Trash is everywhere. It lines the streets … no, “lines” doesn’t do it justice…it fills every possible space of land, air and water, choking out all possibility of a meaningful life. Or so it seems, at first. We are in Cateura, Paraguay, barely 10 kilometers away from the capital, Asuncion, yet light years from any sense of urban planning. Perhaps, in fact, Cateura is the result of planning policies that only take the needs of the urban population to heart, the rest of the country be damned. The Paraguay River, once clean and full, now but trickles through the desolate suburb, home to the country’s main landfill, which is so big that the line of demarcation between homes and dump is meaningless. And yet, somewhere in the midst of all that garbage, we hear a few notes of music, rising above the rubbish, proving that beauty and hope do, in fact, exist here.
A number of years ago, an environmental technician named Favio Chavez came to Cateura to work on a recycling initiative, which ultimately failed. He, however, stayed, having found a different vocation. A musician, he was struck by an idea while wandering through the refuse, that bits and pieces of garbage could be fashioned into items of use to the residents. Working closely with a local craftsman, he made musical instruments out of the trash, eventually assembling enough to supply a mini-orchestra, consisting of the neighborhood youth, which he trained, himself. Discarded x-rays became drumheads; oil cans became the bodies of cellos; and so on in a remarkable display of inventive reclamation. Chavez, now the town’s sole music teacher, led his merry band of amateur players, which slowly improved, until, in 2011, they gave their first concert. In the age of YouTube, it wasn’t long until the word spread, bringing attention and, soon, invitations to travel, including from metal bands Megadeth and Metallica (to understand how that happened, you’ll have to watch the movie). It’s a truly inspirational story. If art can flourish amidst literal garbage – indeed, be fashioned from it – then anything is possible.
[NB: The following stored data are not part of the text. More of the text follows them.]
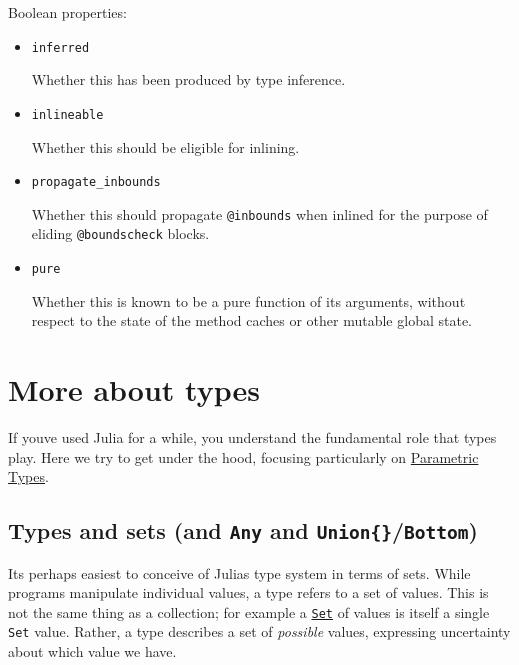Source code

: Boolean properties:



\begin{itemize}
\item \texttt{inferred}

Whether this has been produced by type inference.


\item \texttt{inlineable}

Whether this should be eligible for inlining.


\item \texttt{propagate\_inbounds}

Whether this should propagate \texttt{@inbounds} when inlined for the purpose of eliding \texttt{@boundscheck} blocks.


\item \texttt{pure}

Whether this is known to be a pure function of its arguments, without respect to the state of the method caches or other mutable global state.

\end{itemize}


\hypertarget{4038509094133832716}{}


\section{More about types}



If you{\textquotesingle}ve used Julia for a while, you understand the fundamental role that types play.  Here we try to get under the hood, focusing particularly on \href{@ref}{Parametric Types}.



\hypertarget{8213772846516553388}{}


\subsection{Types and sets (and \texttt{Any} and \texttt{Union\{\}}/\texttt{Bottom})}



It{\textquotesingle}s perhaps easiest to conceive of Julia{\textquotesingle}s type system in terms of sets. While programs manipulate individual values, a type refers to a set of values. This is not the same thing as a collection; for example a \hyperlink{1143189053501747033}{\texttt{Set}} of values is itself a single \texttt{Set} value. Rather, a type describes a set of \emph{possible} values, expressing uncertainty about which value we have.



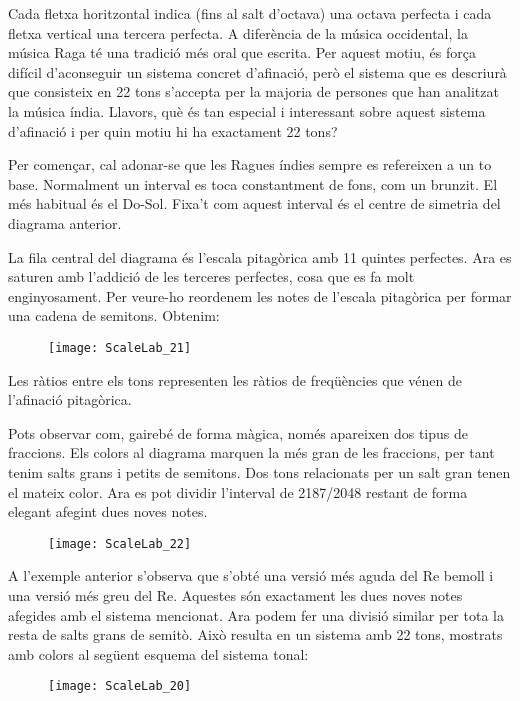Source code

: Cada fletxa horitzontal indica (fins al salt d'octava) una octava perfecta i cada fletxa vertical una tercera perfecta. A diferència de la música occidental, la música Raga té una tradició més oral que escrita. Per aquest motiu, és força difícil d'aconseguir un sistema concret d'afinació, però el sistema que es descriurà que consisteix en 22 tons s'accepta per la majoria de persones que han analitzat la música índia. Llavors, què és tan especial i interessant sobre aquest sistema d'afinació i per quin motiu hi ha exactament 22 tons?  

Per començar, cal adonar-se que les Ragues índies sempre es refereixen a un to base. Normalment un interval es toca constantment de fons, com un brunzit. El més habitual és el Do-Sol. Fixa't com aquest interval és el centre de simetria del diagrama anterior. 

La fila central del diagrama és l'escala pitagòrica amb 11 quintes perfectes. Ara es saturen amb l'addició de les terceres perfectes, cosa que es fa molt enginyosament. Per veure-ho reordenem les notes de l'escala pitagòrica per formar una cadena de semitons. Obtenim:

\begin{figure}[h]
\centering
\texttt{[image: ScaleLab\_21]}
\end{figure}

Les ràtios entre els tons representen les ràtios de freqüències que vénen de l'afinació pitagòrica. 

Pots observar com, gairebé de forma màgica, només apareixen dos tipus de fraccions. Els colors al diagrama marquen la més gran de les fraccions, per tant tenim salts grans i petits de semitons. Dos tons relacionats per un salt gran tenen el mateix color. Ara es pot dividir l'interval de 2187/2048 restant de forma elegant afegint dues noves notes.  

\begin{figure}[h]
\centering
\texttt{[image: ScaleLab\_22]}
\end{figure}

A l'exemple anterior s'observa que s'obté una versió més aguda del Re bemoll i una versió més greu del Re. Aquestes són exactament les dues noves notes afegides amb el sistema mencionat. Ara podem fer una divisió similar per tota la resta de salts grans de semitò. Això resulta en un sistema amb 22 tons, mostrats amb colors al següent esquema del sistema tonal: 

\begin{figure}[h]
\centering
\texttt{[image: ScaleLab\_20]}
\end{figure}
To be fair to the residents of Cateura, before Chavez arrived, they made do, as human beings make do everywhere, regardless of circumstance. As we meet each family, we see how much they value work and education. The will to succeed lies side by side with the will to survive. Still, the opportunities provided by the recycled orchestra – or “landfill harmonic” – allow the kids to see the world beyond the garbage, opening up even greater possibilities. A truly moving moment comes when they visit Brazil, seeing the ocean for the first time (and what’s a little sewage in the water, when your whole town is filth); of such affecting scenes is the entire movie made. Documentary filmmakers Brad Allgood (El Canto de Bosawas) and Graham Townsley (Fields of Demeter) sometimes push the sentimentality too far – and use a few too many montages for my taste – but they have nonetheless created a powerful testament to the human spirit that is as heartwarming and uplifting to the viewer as the orchestra is to the residents of Cateura. Sugary schmaltz and all, it deserves to be seen and cheered.